Google, Apple, and One Store Face Potential Violation of In-App Payment Ban Law
Plan to Launch Fact-Finding Investigation After On-Site Inspection
Market Expects 3-6 Months for Resolution
IT and Content Industries Criticize Delayed Enforcement
Expectations for Effective Measures Remain
[Asia Economy reporters Minyoung Cha and Seungjin Lee] The Korea Communications Commission (KCC) has determined that the three app market operators?Google, Apple, and One Store?violated the so-called 'In-App Payment Mandate Prohibition Act (Amendment to the Telecommunications Business Act)' and will escalate from a compliance inspection to a fact-finding investigation. The IT and content industries criticized the move as already overdue, coming four months after Google's in-app payment policy was implemented, and expressed hopes for effective countermeasures.

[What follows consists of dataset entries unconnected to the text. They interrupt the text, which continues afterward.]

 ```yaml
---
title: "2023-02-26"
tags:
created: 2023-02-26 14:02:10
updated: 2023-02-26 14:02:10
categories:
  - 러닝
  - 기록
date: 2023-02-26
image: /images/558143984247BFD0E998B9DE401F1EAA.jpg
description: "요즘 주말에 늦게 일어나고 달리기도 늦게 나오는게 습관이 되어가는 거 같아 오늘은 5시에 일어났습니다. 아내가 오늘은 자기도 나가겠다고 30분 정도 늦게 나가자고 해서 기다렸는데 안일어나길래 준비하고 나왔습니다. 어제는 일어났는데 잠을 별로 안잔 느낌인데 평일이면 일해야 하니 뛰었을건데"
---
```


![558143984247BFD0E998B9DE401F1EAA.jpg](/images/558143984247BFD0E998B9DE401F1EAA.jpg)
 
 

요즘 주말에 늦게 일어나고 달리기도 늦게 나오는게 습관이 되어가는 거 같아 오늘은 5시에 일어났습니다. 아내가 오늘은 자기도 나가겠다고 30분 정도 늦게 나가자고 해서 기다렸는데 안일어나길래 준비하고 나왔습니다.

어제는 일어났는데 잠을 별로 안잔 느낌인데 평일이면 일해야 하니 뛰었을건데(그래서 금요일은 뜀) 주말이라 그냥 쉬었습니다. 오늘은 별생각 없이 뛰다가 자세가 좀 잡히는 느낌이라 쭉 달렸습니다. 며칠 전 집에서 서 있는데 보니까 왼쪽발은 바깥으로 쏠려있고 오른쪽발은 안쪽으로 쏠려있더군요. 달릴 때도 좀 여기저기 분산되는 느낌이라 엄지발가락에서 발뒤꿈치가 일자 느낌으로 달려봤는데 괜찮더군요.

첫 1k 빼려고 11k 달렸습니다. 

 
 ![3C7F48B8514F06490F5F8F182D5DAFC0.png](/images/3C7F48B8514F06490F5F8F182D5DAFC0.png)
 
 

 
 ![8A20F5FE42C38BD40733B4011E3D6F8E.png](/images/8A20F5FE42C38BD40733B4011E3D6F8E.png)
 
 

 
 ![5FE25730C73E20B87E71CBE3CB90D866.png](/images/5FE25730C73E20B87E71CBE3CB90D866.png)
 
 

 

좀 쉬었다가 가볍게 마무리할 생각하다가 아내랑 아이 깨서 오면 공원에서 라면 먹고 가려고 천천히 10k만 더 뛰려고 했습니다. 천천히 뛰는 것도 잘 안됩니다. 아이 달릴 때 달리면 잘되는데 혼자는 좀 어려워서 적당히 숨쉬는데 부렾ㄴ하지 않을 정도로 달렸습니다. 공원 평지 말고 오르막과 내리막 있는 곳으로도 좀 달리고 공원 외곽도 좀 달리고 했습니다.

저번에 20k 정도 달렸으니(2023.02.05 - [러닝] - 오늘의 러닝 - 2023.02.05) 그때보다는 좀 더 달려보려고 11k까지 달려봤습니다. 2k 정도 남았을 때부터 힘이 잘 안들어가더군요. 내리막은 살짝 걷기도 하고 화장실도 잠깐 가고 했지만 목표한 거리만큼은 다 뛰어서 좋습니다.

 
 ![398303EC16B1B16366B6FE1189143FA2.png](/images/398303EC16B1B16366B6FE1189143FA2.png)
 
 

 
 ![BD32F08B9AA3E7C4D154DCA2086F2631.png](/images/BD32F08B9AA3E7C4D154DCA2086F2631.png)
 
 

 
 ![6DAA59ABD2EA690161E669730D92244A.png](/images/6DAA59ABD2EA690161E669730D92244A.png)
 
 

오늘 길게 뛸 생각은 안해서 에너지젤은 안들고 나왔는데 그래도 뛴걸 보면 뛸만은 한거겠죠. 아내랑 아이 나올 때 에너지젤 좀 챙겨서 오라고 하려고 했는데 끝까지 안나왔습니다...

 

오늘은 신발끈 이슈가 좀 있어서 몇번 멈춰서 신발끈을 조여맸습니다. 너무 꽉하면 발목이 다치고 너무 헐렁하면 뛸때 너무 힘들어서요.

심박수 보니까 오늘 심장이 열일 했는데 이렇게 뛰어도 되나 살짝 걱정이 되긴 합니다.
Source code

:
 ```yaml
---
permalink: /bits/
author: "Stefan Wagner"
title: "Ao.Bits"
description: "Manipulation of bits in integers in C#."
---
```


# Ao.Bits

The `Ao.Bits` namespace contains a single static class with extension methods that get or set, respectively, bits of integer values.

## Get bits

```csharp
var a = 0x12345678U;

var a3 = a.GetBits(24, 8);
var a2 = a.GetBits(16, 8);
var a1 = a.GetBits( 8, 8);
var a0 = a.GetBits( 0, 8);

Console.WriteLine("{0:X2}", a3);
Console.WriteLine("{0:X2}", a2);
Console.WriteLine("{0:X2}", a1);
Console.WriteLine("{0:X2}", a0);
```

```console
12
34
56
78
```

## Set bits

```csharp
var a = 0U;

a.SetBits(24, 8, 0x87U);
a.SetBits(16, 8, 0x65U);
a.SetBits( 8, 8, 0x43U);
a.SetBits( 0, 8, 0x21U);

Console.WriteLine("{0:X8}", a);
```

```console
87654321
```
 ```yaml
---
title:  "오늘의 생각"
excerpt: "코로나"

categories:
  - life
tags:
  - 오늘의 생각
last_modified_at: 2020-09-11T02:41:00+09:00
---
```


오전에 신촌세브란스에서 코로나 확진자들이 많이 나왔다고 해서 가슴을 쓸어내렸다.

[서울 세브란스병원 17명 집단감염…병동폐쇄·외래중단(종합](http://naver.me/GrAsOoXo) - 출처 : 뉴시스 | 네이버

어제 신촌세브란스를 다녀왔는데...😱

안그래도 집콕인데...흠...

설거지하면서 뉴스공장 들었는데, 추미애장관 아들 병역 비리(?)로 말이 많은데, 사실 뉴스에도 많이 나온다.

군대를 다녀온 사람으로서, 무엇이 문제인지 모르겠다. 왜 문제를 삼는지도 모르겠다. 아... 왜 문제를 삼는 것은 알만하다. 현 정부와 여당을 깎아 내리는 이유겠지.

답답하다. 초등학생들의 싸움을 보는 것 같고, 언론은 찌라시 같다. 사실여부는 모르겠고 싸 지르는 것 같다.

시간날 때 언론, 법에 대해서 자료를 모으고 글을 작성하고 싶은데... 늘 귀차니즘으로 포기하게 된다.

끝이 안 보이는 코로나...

KCC to Launch Investigation of Three Companies on the 16th
According to the KCC and the IT industry on the 10th, the KCC will begin a fact-finding investigation on the three app market operators (Google, Apple, and One Store) starting on the 16th to verify violations of prohibited acts such as forcing specific payment methods. If violations are confirmed, the commission will issue corrective orders or impose fines after deliberation and resolution. Market observers expect the investigation to take approximately three to six months.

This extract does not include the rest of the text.